The airline has also begun a replacement and growth plan for its ‘second fleet’, the narrow-bodies, currently served by Airbus A320s.
“We’re moving from 13 aeroplanes that we have today to about 20 over a three-to-four-year period,” explained the CEO. “We were the region’s launch customer for the A320 back in the 80s and we’ve operated the aeroplane for many, many years and have been very happy with it.
“Our investment has been in this aeroplane in terms of pilots, spare parts and so on. So, even though we did a competition, it was, in the end, the logical choice for us. The best economic decision was to go with the A320 family neo (new engine option) aeroplanes, saving a lot on initial investment costs through training and so on.
“Again, this aeroplane will be provided with very comfortable seating, business and economy-class seating with full wireless connectivity with the ground and in-seat entertainment throughout.

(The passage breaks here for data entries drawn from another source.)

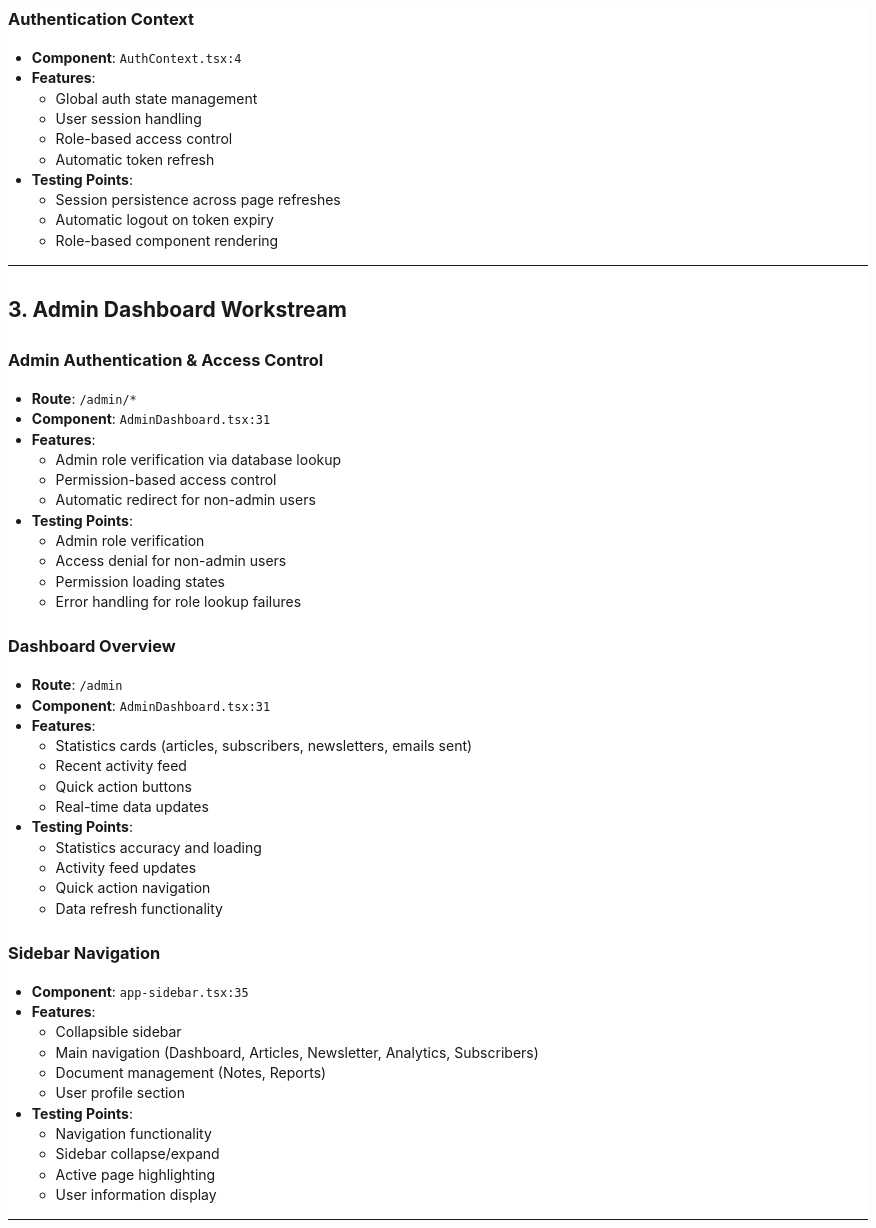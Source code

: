 ### **Authentication Context**
- **Component**: `AuthContext.tsx:4`
- **Features**:
  - Global auth state management
  - User session handling
  - Role-based access control
  - Automatic token refresh
- **Testing Points**:
  - Session persistence across page refreshes
  - Automatic logout on token expiry
  - Role-based component rendering

---

## 3. Admin Dashboard Workstream

### **Admin Authentication & Access Control**
- **Route**: `/admin/*`
- **Component**: `AdminDashboard.tsx:31`
- **Features**:
  - Admin role verification via database lookup
  - Permission-based access control
  - Automatic redirect for non-admin users
- **Testing Points**:
  - Admin role verification
  - Access denial for non-admin users
  - Permission loading states
  - Error handling for role lookup failures

### **Dashboard Overview**
- **Route**: `/admin`
- **Component**: `AdminDashboard.tsx:31`
- **Features**:
  - Statistics cards (articles, subscribers, newsletters, emails sent)
  - Recent activity feed
  - Quick action buttons
  - Real-time data updates
- **Testing Points**:
  - Statistics accuracy and loading
  - Activity feed updates
  - Quick action navigation
  - Data refresh functionality

### **Sidebar Navigation**
- **Component**: `app-sidebar.tsx:35`
- **Features**:
  - Collapsible sidebar
  - Main navigation (Dashboard, Articles, Newsletter, Analytics, Subscribers)
  - Document management (Notes, Reports)
  - User profile section
- **Testing Points**:
  - Navigation functionality
  - Sidebar collapse/expand
  - Active page highlighting
  - User information display

---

“We will also have some aeroplanes in all-economy configuration. And, again, they will be provided with wireless and in-seat entertainment.
“We are also introducing some A321s with lie-flat seats. These will be deployed on longer-range flights to Europe and will be compatible with our 787 offering.”
At the Bahrain Airshow in November, Majali announced the engine choice for the neo fleet.
“Obviously, there’s only a single engine choice for the Embraers and that is the Pratt&Whitney GTF [geared turbo fan] but, for the A320 family, there’s a choice between P&W and CFM LEAP,” Majali said.
Both engines offer significant fuel savings, giving environmental and cost advantages. But each has also had challenges coping with the Middle East’s heat, humidity and dust. However, Majali is confident that it will not be a problem.
“Those are very challenging issues that affect new engines coming into service. With time, all these problems will disappear. Modifications are introduced over time and the engine then matures, even in this very difficult climate. It was a quite a difficult choice but, in the end, we opted for the Pratt &Whitney engine,” he said.
The total number ordered in Bahrain was 60 engines for both fleets. “We will probably be the second customer in the region to operate the GTF engine and one of the first to fly the Embraer E2s,” said Majali.
Finally, it will be the wide-body fleet that gets the attention.
“There will be a replacement and expansion of the wide-body fleet,” he said “But it will be expansion first as our current Boeing 787s are not very old. They still have quite a lot of mileage left and so we will be introducing newer 787s, probably at the rate of one per year, and building up the fleet to about 11 or 12 aeroplanes.
“Only then will we start the replacement of the current aircraft.”
RJ’s Dreamliners are deployed on long-range routes to North America, the Far East, and on some high-density routes with multiple daily flights such as Dubai, Cairo, Istanbul and London.
By the time Majali’s fleet strategy is complete, the airline will have grown from 26 aircraft to somewhere between 40 and 45.
“Quite frankly, that renewal number one is long overdue for Royal Jordanian. But the new aeroplanes that we’re introducing will actually be cheaper for us, in spite of the increase in aircraft ownership costs,” said Majali.
“The reduction in fuel consumption, and the very positive environmental effects of these developments, mean that, from an economic point of view, its better than keeping the older aeroplanes because of the big improvements in maintenance, cost of reliability.
“Added to the obvious passenger appeal of the new types with all the latest cabin comforts, then it is clear that the Levant has a carrier of which to be proud.”